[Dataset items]
===============

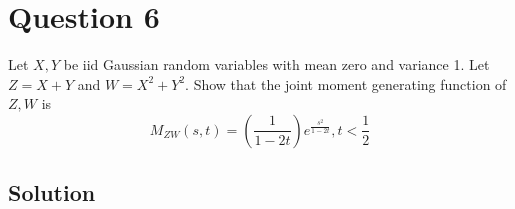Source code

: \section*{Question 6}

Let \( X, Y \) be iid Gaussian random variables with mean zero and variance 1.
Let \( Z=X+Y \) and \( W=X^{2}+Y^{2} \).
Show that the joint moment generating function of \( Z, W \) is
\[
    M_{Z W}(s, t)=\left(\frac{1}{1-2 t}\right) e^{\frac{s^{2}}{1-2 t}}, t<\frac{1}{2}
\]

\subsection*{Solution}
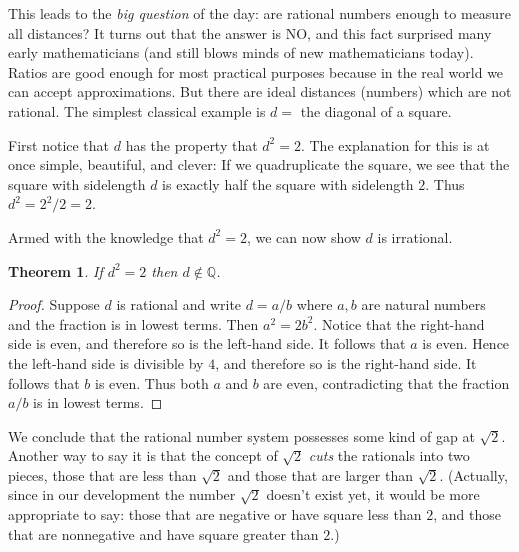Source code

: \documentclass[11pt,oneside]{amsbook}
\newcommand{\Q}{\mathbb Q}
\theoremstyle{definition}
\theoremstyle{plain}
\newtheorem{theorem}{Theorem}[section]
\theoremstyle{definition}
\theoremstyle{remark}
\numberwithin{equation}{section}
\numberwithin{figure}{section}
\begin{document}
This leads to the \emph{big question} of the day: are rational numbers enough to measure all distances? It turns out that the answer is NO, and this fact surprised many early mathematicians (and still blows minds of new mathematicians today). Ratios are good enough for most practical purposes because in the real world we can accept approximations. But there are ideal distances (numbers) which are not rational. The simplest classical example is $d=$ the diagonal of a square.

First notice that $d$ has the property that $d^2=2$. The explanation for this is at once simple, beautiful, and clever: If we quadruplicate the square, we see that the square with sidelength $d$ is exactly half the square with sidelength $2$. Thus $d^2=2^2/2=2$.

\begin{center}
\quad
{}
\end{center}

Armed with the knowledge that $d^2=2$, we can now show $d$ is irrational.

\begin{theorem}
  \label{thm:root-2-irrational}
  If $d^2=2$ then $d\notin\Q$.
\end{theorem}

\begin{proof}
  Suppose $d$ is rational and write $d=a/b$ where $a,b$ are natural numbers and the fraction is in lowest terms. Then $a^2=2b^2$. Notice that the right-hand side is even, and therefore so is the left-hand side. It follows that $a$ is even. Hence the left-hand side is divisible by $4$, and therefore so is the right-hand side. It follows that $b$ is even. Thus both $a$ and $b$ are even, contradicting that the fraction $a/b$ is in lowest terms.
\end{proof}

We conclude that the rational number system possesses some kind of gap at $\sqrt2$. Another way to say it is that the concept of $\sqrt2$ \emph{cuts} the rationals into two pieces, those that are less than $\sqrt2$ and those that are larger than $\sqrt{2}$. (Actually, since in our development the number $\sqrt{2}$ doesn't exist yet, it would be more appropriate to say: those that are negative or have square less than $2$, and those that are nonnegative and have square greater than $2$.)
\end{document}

===============

* How to complete this task:
Give the records again exactly, minus the pictures.

* Written reply:
Source code

: \section*{Question 6}

Let \( X, Y \) be iid Gaussian random variables with mean zero and variance 1.
Let \( Z=X+Y \) and \( W=X^{2}+Y^{2} \).
Show that the joint moment generating function of \( Z, W \) is
\[
    M_{Z W}(s, t)=\left(\frac{1}{1-2 t}\right) e^{\frac{s^{2}}{1-2 t}}, t<\frac{1}{2}
\]

\subsection*{Solution}
Source code

: \documentclass[11pt,oneside]{amsbook}
\newcommand{\Q}{\mathbb Q}
\theoremstyle{definition}
\theoremstyle{plain}
\newtheorem{theorem}{Theorem}[section]
\theoremstyle{definition}
\theoremstyle{remark}
\numberwithin{equation}{section}
\numberwithin{figure}{section}
\begin{document}
This leads to the \emph{big question} of the day: are rational numbers enough to measure all distances? It turns out that the answer is NO, and this fact surprised many early mathematicians (and still blows minds of new mathematicians today). Ratios are good enough for most practical purposes because in the real world we can accept approximations. But there are ideal distances (numbers) which are not rational. The simplest classical example is $d=$ the diagonal of a square.

First notice that $d$ has the property that $d^2=2$. The explanation for this is at once simple, beautiful, and clever: If we quadruplicate the square, we see that the square with sidelength $d$ is exactly half the square with sidelength $2$. Thus $d^2=2^2/2=2$.

\begin{center}
\quad
{}
\end{center}

Armed with the knowledge that $d^2=2$, we can now show $d$ is irrational.

\begin{theorem}
  \label{thm:root-2-irrational}
  If $d^2=2$ then $d\notin\Q$.
\end{theorem}

\begin{proof}
  Suppose $d$ is rational and write $d=a/b$ where $a,b$ are natural numbers and the fraction is in lowest terms. Then $a^2=2b^2$. Notice that the right-hand side is even, and therefore so is the left-hand side. It follows that $a$ is even. Hence the left-hand side is divisible by $4$, and therefore so is the right-hand side. It follows that $b$ is even. Thus both $a$ and $b$ are even, contradicting that the fraction $a/b$ is in lowest terms.
\end{proof}

We conclude that the rational number system possesses some kind of gap at $\sqrt2$. Another way to say it is that the concept of $\sqrt2$ \emph{cuts} the rationals into two pieces, those that are less than $\sqrt2$ and those that are larger than $\sqrt{2}$. (Actually, since in our development the number $\sqrt{2}$ doesn't exist yet, it would be more appropriate to say: those that are negative or have square less than $2$, and those that are nonnegative and have square greater than $2$.)
\end{document}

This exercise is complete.